The Yankees’ brutal middle-infield defense had cost the team a critical run in a playoff game, and the only analysis being performed was not just wrong, it was Orwellian doublespeak. A good middle infield turns that double play. If either Jeter or Soriano–either one of them, not even both!–had their footwork together to make a strong throw, the Yankees would have gotten two outs and been out of the inning without a run scoring.

But hey, at least that run didn’t matter much.

I’ve lost any ability to understand the Derek Jeter thing. For years, statheads who pointed out how Jeter ranked at or near the bottom of every defensive statistic every single year were derided for being critical of such a great player. I actually understood the difficulty in getting the idea across to people. Jeter is a smart, athletic player with excellent physical tools. He would often make good-looking plays, relying largely on his strong arm. It is hard to convince people that a player who looks very good isn’t; the defensive metrics aren’t easily explained and they come with many caveats, and there’s an ingrained bias against evaluating defense with statistics.

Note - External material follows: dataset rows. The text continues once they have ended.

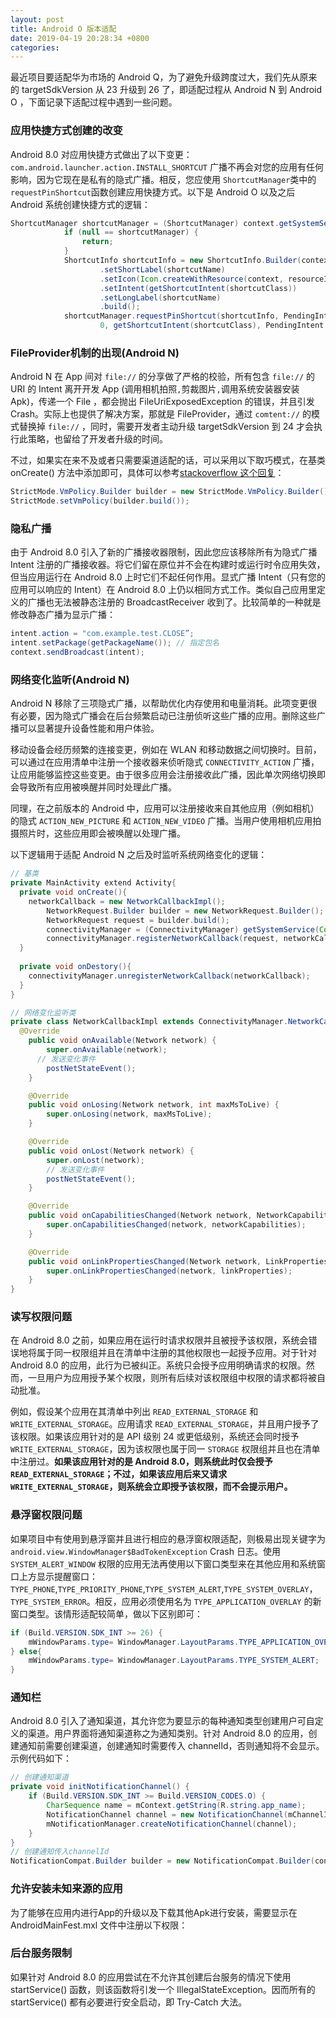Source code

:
 ```yaml
---
layout: post
title: Android O 版本适配
date: 2019-04-19 20:28:34 +0800
categories: 
---
```


最近项目要适配华为市场的 Android Q，为了避免升级跨度过大，我们先从原来的 targetSdkVersion 从 23 升级到 26 了，即适配过程从 Android N 到 Android O ，下面记录下适配过程中遇到一些问题。

### 应用快捷方式创建的改变

Android 8.0 对应用快捷方式做出了以下变更：` com.android.launcher.action.INSTALL_SHORTCUT`
 广播不再会对您的应用有任何影响，因为它现在是私有的隐式广播。相反，您应使用 `ShortcutManager`类中的 `requestPinShortcut`函数创建应用快捷方式。以下是 Android O 以及之后 Android 系统创建快捷方式的逻辑：

```java
ShortcutManager shortcutManager = (ShortcutManager) context.getSystemService(Context.SHORTCUT_SERVICE);
            if (null == shortcutManager) {
                return;
            }
            ShortcutInfo shortcutInfo = new ShortcutInfo.Builder(context, shortcutName)
                    .setShortLabel(shortcutName)
                    .setIcon(Icon.createWithResource(context, resourceId))
                    .setIntent(getShortcutIntent(shortcutClass))
                    .setLongLabel(shortcutName)
                    .build();
            shortcutManager.requestPinShortcut(shortcutInfo, PendingIntent.getActivity(context,
                    0, getShortcutIntent(shortcutClass), PendingIntent.FLAG_UPDATE_CURRENT).getIntentSender());
```

### FileProvider机制的出现(Android N)

Android N 在 App 间对 `file://` 的分享做了严格的校验，所有包含 `file://` 的 URI 的 Intent 离开开发 App (调用相机拍照`,`剪裁图片`,`调用系统安装器安装 Apk)，传递一个 File ，都会抛出 FileUriExposedException 的错误，并且引发 Crash。实际上也提供了解决方案，那就是 FileProvider，通过 `comtent://` 的模式替换掉 `file://` ，同时，需要开发者主动升级 targetSdkVersion 到 24 才会执行此策略，也留给了开发者升级的时间。

不过，如果实在来不及或者只需要渠道适配的话，可以采用以下取巧模式，在基类 onCreate() 方法中添加即可，具体可以参考[stackoverflow 这个回复](https://stackoverflow.com/questions/44821017/fileuriexposedexception-using-android-7)：

```java
StrictMode.VmPolicy.Builder builder = new StrictMode.VmPolicy.Builder();
StrictMode.setVmPolicy(builder.build());
```

### 隐私广播

由于 Android 8.0 引入了新的广播接收器限制，因此您应该移除所有为隐式广播 Intent 注册的广播接收器。将它们留在原位并不会在构建时或运行时令应用失效，但当应用运行在 Android 8.0 上时它们不起任何作用。显式广播 Intent（只有您的应用可以响应的 Intent）在 Android 8.0 上仍以相同方式工作。类似自己应用里定义的广播也无法被静态注册的 BroadcastReceiver 收到了。比较简单的一种就是修改静态广播为显示广播：

```java
intent.action = "com.example.test.CLOSE”;
intent.setPackage(getPackageName()); // 指定包名
context.sendBroadcast(intent);
```

### 网络变化监听(Android N)

Android N 移除了三项隐式广播，以帮助优化内存使用和电量消耗。此项变更很有必要，因为隐式广播会在后台频繁启动已注册侦听这些广播的应用。删除这些广播可以显著提升设备性能和用户体验。

移动设备会经历频繁的连接变更，例如在 WLAN 和移动数据之间切换时。目前，可以通过在应用清单中注册一个接收器来侦听隐式 `CONNECTIVITY_ACTION` 广播，让应用能够监控这些变更。由于很多应用会注册接收此广播，因此单次网络切换即会导致所有应用被唤醒并同时处理此广播。

同理，在之前版本的 Android 中，应用可以注册接收来自其他应用（例如相机）的隐式 `ACTION_NEW_PICTURE` 和 `ACTION_NEW_VIDEO` 广播。当用户使用相机应用拍摄照片时，这些应用即会被唤醒以处理广播。

以下逻辑用于适配 Android N 之后及时监听系统网络变化的逻辑：

```java
// 基类
private MainActivity extend Activity{
  private void onCreate(){
    networkCallback = new NetworkCallbackImpl();
        NetworkRequest.Builder builder = new NetworkRequest.Builder();
        NetworkRequest request = builder.build();
        connectivityManager = (ConnectivityManager) getSystemService(Context.CONNECTIVITY_SERVICE);
        connectivityManager.registerNetworkCallback(request, networkCallback);
  }
  
  private void onDestory(){
    connectivityManager.unregisterNetworkCallback(networkCallback);
  }
}

// 网络变化监听类
private class NetworkCallbackImpl extends ConnectivityManager.NetworkCallback {
  @Override
    public void onAvailable(Network network) {
        super.onAvailable(network);
      // 发送变化事件
        postNetStateEvent();
    }

    @Override
    public void onLosing(Network network, int maxMsToLive) {
        super.onLosing(network, maxMsToLive);
    }

    @Override
    public void onLost(Network network) {
        super.onLost(network);
      	// 发送变化事件
        postNetStateEvent();
    }

    @Override
    public void onCapabilitiesChanged(Network network, NetworkCapabilities networkCapabilities) {
        super.onCapabilitiesChanged(network, networkCapabilities);
    }

    @Override
    public void onLinkPropertiesChanged(Network network, LinkProperties linkProperties) {
        super.onLinkPropertiesChanged(network, linkProperties);
    }
}

```

### 读写权限问题

在 Android 8.0 之前，如果应用在运行时请求权限并且被授予该权限，系统会错误地将属于同一权限组并且在清单中注册的其他权限也一起授予应用。对于针对 Android 8.0 的应用，此行为已被纠正。系统只会授予应用明确请求的权限。然而，一旦用户为应用授予某个权限，则所有后续对该权限组中权限的请求都将被自动批准。

例如，假设某个应用在其清单中列出 `READ_EXTERNAL_STORAGE` 和 `WRITE_EXTERNAL_STORAGE`。应用请求 `READ_EXTERNAL_STORAGE`，并且用户授予了该权限。如果该应用针对的是 API 级别 24 或更低级别，系统还会同时授予 `WRITE_EXTERNAL_STORAGE`，因为该权限也属于同一 `STORAGE` 权限组并且也在清单中注册过。**如果该应用针对的是 Android 8.0，则系统此时仅会授予 `READ_EXTERNAL_STORAGE`；不过，如果该应用后来又请求 `WRITE_EXTERNAL_STORAGE`，则系统会立即授予该权限，而不会提示用户。**

### 悬浮窗权限问题

如果项目中有使用到悬浮窗并且进行相应的悬浮窗权限适配，则极易出现关键字为 `  android.view.WindowManager$BadTokenException` Crash 日志。使用 `SYSTEM_ALERT_WINDOW` 权限的应用无法再使用以下窗口类型来在其他应用和系统窗口上方显示提醒窗口：`TYPE_PHONE`,`TYPE_PRIORITY_PHONE`,`TYPE_SYSTEM_ALERT`,`TYPE_SYSTEM_OVERLAY`，`TYPE_SYSTEM_ERROR`。相反，应用必须使用名为 `TYPE_APPLICATION_OVERLAY` 的新窗口类型。该情形适配较简单，做以下区别即可：

```java
if (Build.VERSION.SDK_INT >= 26) {
    mWindowParams.type= WindowManager.LayoutParams.TYPE_APPLICATION_OVERLAY;
} else{
    mWindowParams.type= WindowManager.LayoutParams.TYPE_SYSTEM_ALERT;
}
```

### 通知栏

Android 8.0 引入了通知渠道，其允许您为要显示的每种通知类型创建用户可自定义的渠道。用户界面将通知渠道称之为通知类别。针对 Android 8.0 的应用，创建通知前需要创建渠道，创建通知时需要传入 channelId，否则通知将不会显示。示例代码如下：

```java
// 创建通知渠道
private void initNotificationChannel() {
    if (Build.VERSION.SDK_INT >= Build.VERSION_CODES.O) {
        CharSequence name = mContext.getString(R.string.app_name);
        NotificationChannel channel = new NotificationChannel(mChannelId, name, NotificationManager.IMPORTANCE_DEFAULT);
        mNotificationManager.createNotificationChannel(channel);
    }
}
// 创建通知传入channelId
NotificationCompat.Builder builder = new NotificationCompat.Builder(context, NotificationBarManager.getInstance().getChannelId());
```

### 允许安装未知来源的应用

为了能够在应用内进行App的升级以及下载其他Apk进行安装，需要显示在 AndroidMainFest.mxl 文件中注册以下权限：

<uses-permission android:name="android.permission.REQUEST_INSTALL_PACKAGES" />

### 后台服务限制

如果针对 Android 8.0 的应用尝试在不允许其创建后台服务的情况下使用 startService() 函数，则该函数将引发一个 IllegalStateException。因而所有的 startService() 都有必要进行安全启动，即 Try-Catch 大法。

Now, however, Jeter looks terrible. The Yankees give up hit after hit up the middle on balls that average shortstops handle easily, and it passes without mention. The standard line you hear is that Jeter’s shoulder–the one he injured on Opening Day–is affecting his play. That may be so, but the fact is this is the same defense he played before the shoulder injury. He has had terrible footwork for his entire career, and I believe that his outsized defensive reputation has been a considerable barrier in getting him to improve that, actually.

That Tim McCarver can look at Derek Jeter and praise his defense is something I do not and cannot understand. This isn’t about stats, it’s about competence. If you can’t look at Jeter and see that he’s completely overmatched by the defensive demands of shortstop, then why should I believe anything you have to say about baseball? You’ve made up your mind based on a set of criteria that you believe is important, and which has little to do with how Derek Jeter plays shortstop.

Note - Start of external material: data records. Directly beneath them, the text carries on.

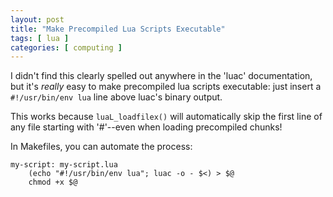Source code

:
 ```yaml
---
layout: post
title: "Make Precompiled Lua Scripts Executable"
tags: [ lua ]
categories: [ computing ]
---
```

I didn't find this clearly spelled out anywhere in the 'luac' documentation,
but it's *really* easy to make precompiled lua scripts executable: just insert
a `#!/usr/bin/env lua` line above luac's binary output.

This works because `luaL_loadfilex()` will automatically skip the first line
of any file starting with '#'--even when loading precompiled chunks!

In Makefiles, you can automate the process:

``` make
my-script: my-script.lua
	(echo "#!/usr/bin/env lua"; luac -o - $<) > $@
	chmod +x $@
```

Baseball is a relatively simple game. If the people who get paid to explain it to the masses use that position to advance ideas that are wrong–not just uninformed, but counterfactual–while perpetuating a myth of complexity that only creates a demand for more erroneous opinions of ex-players, they do the game and their audience a disservice.

I’m tempted to not make predictions for tonight, but it’s not like I have a real good record to sit on. No one ever asked out of the lineup to protect a .250 batting average.

As I write this at about 1 a.m., there’s a question as to whether David Wells or Jeff Weaver will start Game Five for the Yankees. There’s a huge difference there, and it has nothing to do with Weaver’s perceived emotional shortcomings. The Red Sox don’t hit lefties as well as they hit righties, and save for a five-hitter sequence against Barry Zito, they’ve been shut down by left-handed starters in October.

If Wells can’t go, the Sox get their second huge break of the series. The first, the rainout, pays more dividends today when Derek Lowe takes the mound. Lowe has been more effective at home than on the road this year, and while some of that is probably normal variance, I think some of it is that the park suits him. The slow infield swallows his many ground balls, and his susceptibility to left-handers is mitigated by Fenway’s spacious right field.

If Wells goes, I think the game is a toss-up, with the Yankees having a slight edge. If it’s Weaver, all bets are off, and the Sox could put up a big number.

In Chicago, Mark Prior tries to win himself free drinks for life throughout Illinois by pitching the Cubs into their first World Series in 58 years. I think Prior is amazing, and I wouldn’t mind seeing a Trojan have a moment like that. However, I have a nagging feeling that tonight is the night we see some fatigue in Prior’s right arm. I’d like to be wrong, but I think we’ve got one more doubleheader ahead of us this year. Marlins, 6-4.